▶ [Description of the task] Output nothing but the lines from the beginning of the listing below through the line containing "## 🧮 Обновлённое", exactly as they stand, without pictures.
-- Source records follows --
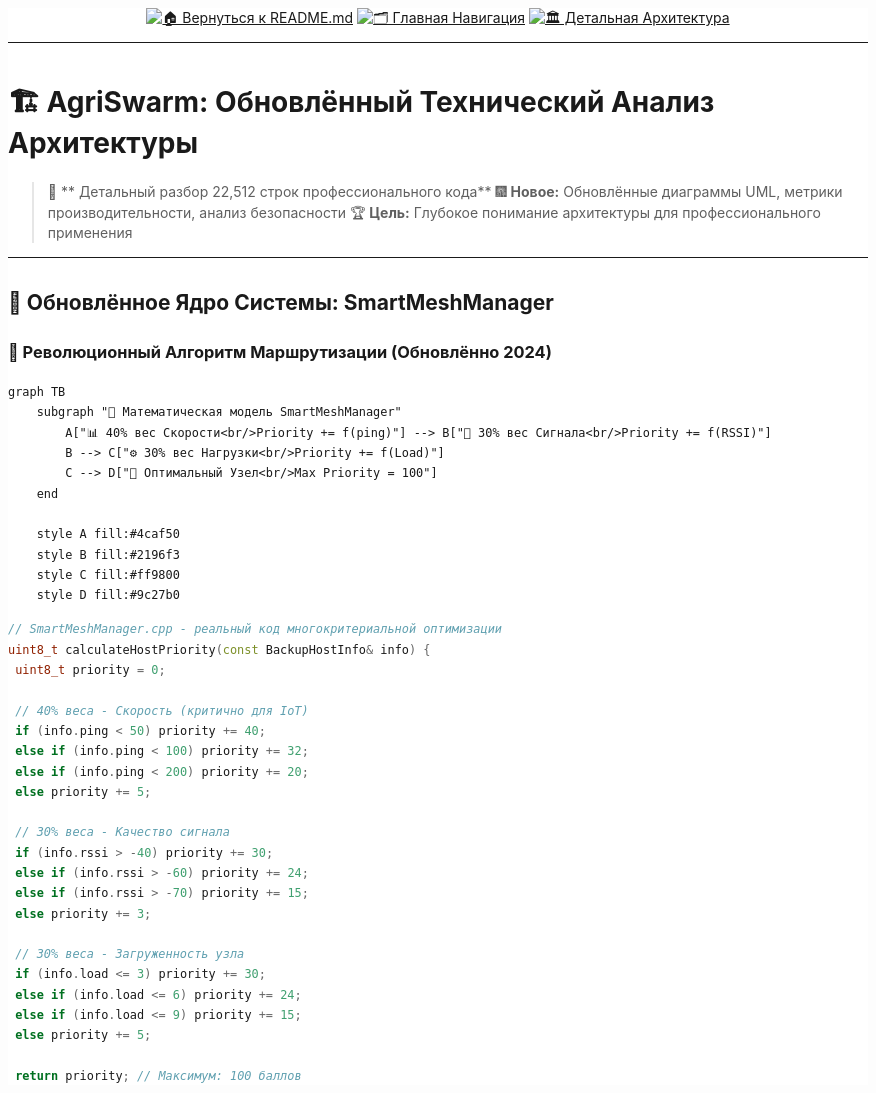 <div align="center">

[![🏠 Вернуться к README.md](https://img.shields.io/badge/🏠_Вернуться-README.md-blue?style=for-the-badge&logo=home)](README.md)
[![🗂️ Главная Навигация](https://img.shields.io/badge/🗂️_Главная_Навигация-INDEX.md-green?style=for-the-badge&logo=list)](INDEX.md)
[![🏛️ Детальная Архитектура](https://img.shields.io/badge/🏛️_Архитектура-04_TECHNICAL_ARCHITECTURE.md-orange?style=for-the-badge&logo=building)](04_TECHNICAL_ARCHITECTURE.md)

</div>

---

# 🏗️ AgriSwarm: Обновлённый Технический Анализ Архитектуры

> 🚀 ** Детальный разбор 22,512 строк профессионального кода**
> 🎆 **Новое:** Обновлённые диаграммы UML, метрики производительности, анализ безопасности
> 🏆 **Цель:** Глубокое понимание архитектуры для профессионального применения

---

## 🧮 Обновлённое Ядро Системы: SmartMeshManager

### 🚀 Революционный Алгоритм Маршрутизации (Обновлённо 2024)

```mermaid
graph TB
    subgraph "🧮 Математическая модель SmartMeshManager"
        A["📊 40% вес Скорости<br/>Priority += f(ping)"] --> B["📶 30% вес Сигнала<br/>Priority += f(RSSI)"]
        B --> C["⚙️ 30% вес Нагрузки<br/>Priority += f(Load)"]
        C --> D["🎯 Оптимальный Узел<br/>Max Priority = 100"]
    end
    
    style A fill:#4caf50
    style B fill:#2196f3
    style C fill:#ff9800
    style D fill:#9c27b0
```

```cpp
// SmartMeshManager.cpp - реальный код многокритериальной оптимизации
uint8_t calculateHostPriority(const BackupHostInfo& info) {
 uint8_t priority = 0;
 
 // 40% веса - Скорость (критично для IoT)
 if (info.ping < 50) priority += 40;
 else if (info.ping < 100) priority += 32;
 else if (info.ping < 200) priority += 20;
 else priority += 5;
 
 // 30% веса - Качество сигнала 
 if (info.rssi > -40) priority += 30;
 else if (info.rssi > -60) priority += 24;
 else if (info.rssi > -70) priority += 15;
 else priority += 3;
 
 // 30% веса - Загруженность узла
 if (info.load <= 3) priority += 30;
 else if (info.load <= 6) priority += 24;
 else if (info.load <= 9) priority += 15;
 else priority += 5;
 
 return priority; // Максимум: 100 баллов
```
-- Source records concluded --
▶ [Task result]
 <div align="center">

[![🏠 Вернуться к README.md](https://img.shields.io/badge/🏠_Вернуться-README.md-blue?style=for-the-badge&logo=home)](README.md)
[![🗂️ Главная Навигация](https://img.shields.io/badge/🗂️_Главная_Навигация-INDEX.md-green?style=for-the-badge&logo=list)](INDEX.md)
[![🏛️ Детальная Архитектура](https://img.shields.io/badge/🏛️_Архитектура-04_TECHNICAL_ARCHITECTURE.md-orange?style=for-the-badge&logo=building)](04_TECHNICAL_ARCHITECTURE.md)

</div>

---

# 🏗️ AgriSwarm: Обновлённый Технический Анализ Архитектуры

> 🚀 ** Детальный разбор 22,512 строк профессионального кода**
> 🎆 **Новое:** Обновлённые диаграммы UML, метрики производительности, анализ безопасности
> 🏆 **Цель:** Глубокое понимание архитектуры для профессионального применения

---

## 🧮 Обновлённое Ядро Системы: SmartMeshManager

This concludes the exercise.